Joubert Syndrome and Related Disorders are a group of developmental brain disorders characterized clinically by disturbances of breathing rhythm, ataxia, oculomotor abnormalities, developmental delays, and hypotonia. These disorders are characterized on brain imaging by cerebellar vermis hypoplasia and the “molar-tooth” sign of the brainstem. From our review of clinical records from patients in the Joubert Syndrome Foundation, we have found many with co-existing medical conditions at a frequency sufficient to warrant a set of guidelines for the evaluation and monitoring of all patients with Joubert Syndrome and Related Disorders. These evaluations are necessary for two reasons. First is for proper diagnosis of the child, as we find that approximately 20% of patients display features indicating a subtype of Joubert syndrome or a related syndrome. Second is to try to prevent medical complications from these associated conditions, which through proper screening might be avoided. However, because our total knowledge of Joubert syndrome and its complications are limited, our recommendations will need to be evaluated and changed as new information becomes available.

The problems that Gage and Quinn have are both related to ARPKD and JS. If it is a hybrid of a couple of kidney diseases, as Dr. Wonderful has always suggested and this new doctor suggests, maybe there could be other symptoms that manifest that are unknown at this time. What else? Is all I have to say about that now.

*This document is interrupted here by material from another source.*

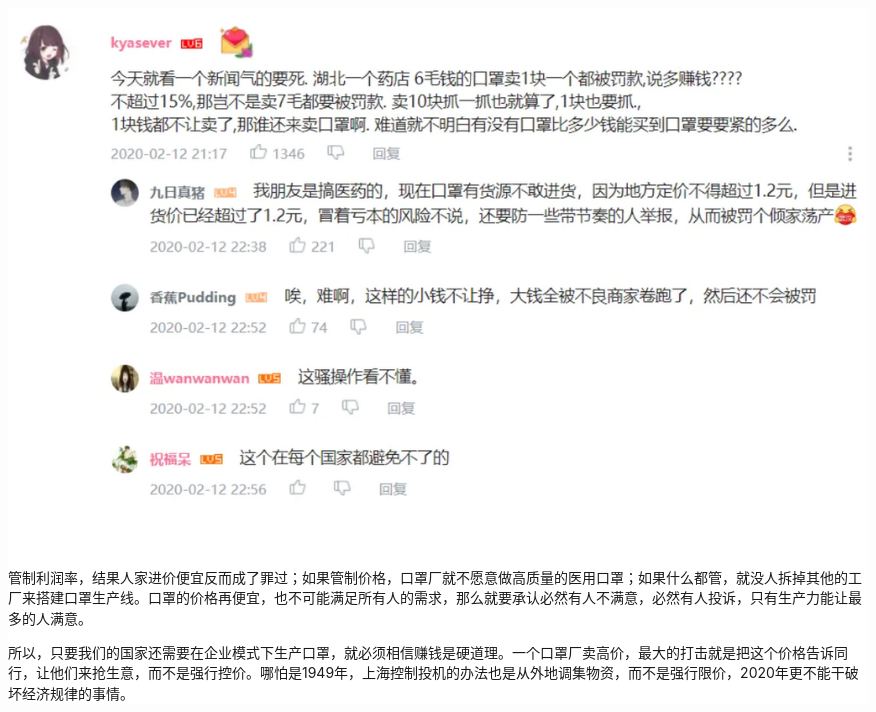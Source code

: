 ![](/images/btnews/btnews/0001_0100/0077/image12.webp)

管制利润率，结果人家进价便宜反而成了罪过；如果管制价格，口罩厂就不愿意做高质量的医用口罩；如果什么都管，就没人拆掉其他的工厂来搭建口罩生产线。口罩的价格再便宜，也不可能满足所有人的需求，那么就要承认必然有人不满意，必然有人投诉，只有生产力能让最多的人满意。

所以，只要我们的国家还需要在企业模式下生产口罩，就必须相信赚钱是硬道理。一个口罩厂卖高价，最大的打击就是把这个价格告诉同行，让他们来抢生意，而不是强行控价。哪怕是1949年，上海控制投机的办法也是从外地调集物资，而不是强行限价，2020年更不能干破坏经济规律的事情。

A document about OMA that the JS site has on it is interesting and one of the few pieces that describes Gage and Quinn’s problems, except for the gene that is mutant – Gage and Quinn’s blood was tested for NPHP1 and was negative.

This new doc (who talks extremely fast…whew) is going to check with a doctor that Dr. Wonderful had sent the kids blood to a few years back to see if any information ever came from testing/research, relating to a location of a mutant gene. Maybe he can shed some new light.

As I gathered all of the kids records (a few hundred pages?) for copying, located MRI films, ultrasounds, CDs with who knows what on them from various examinations like echos and ultrasounds to send to the NIH I thought about how any new information about their specific issues or more problems we might get a peek at might impact me emotionally.

I guess more information is more and always better for us. Right?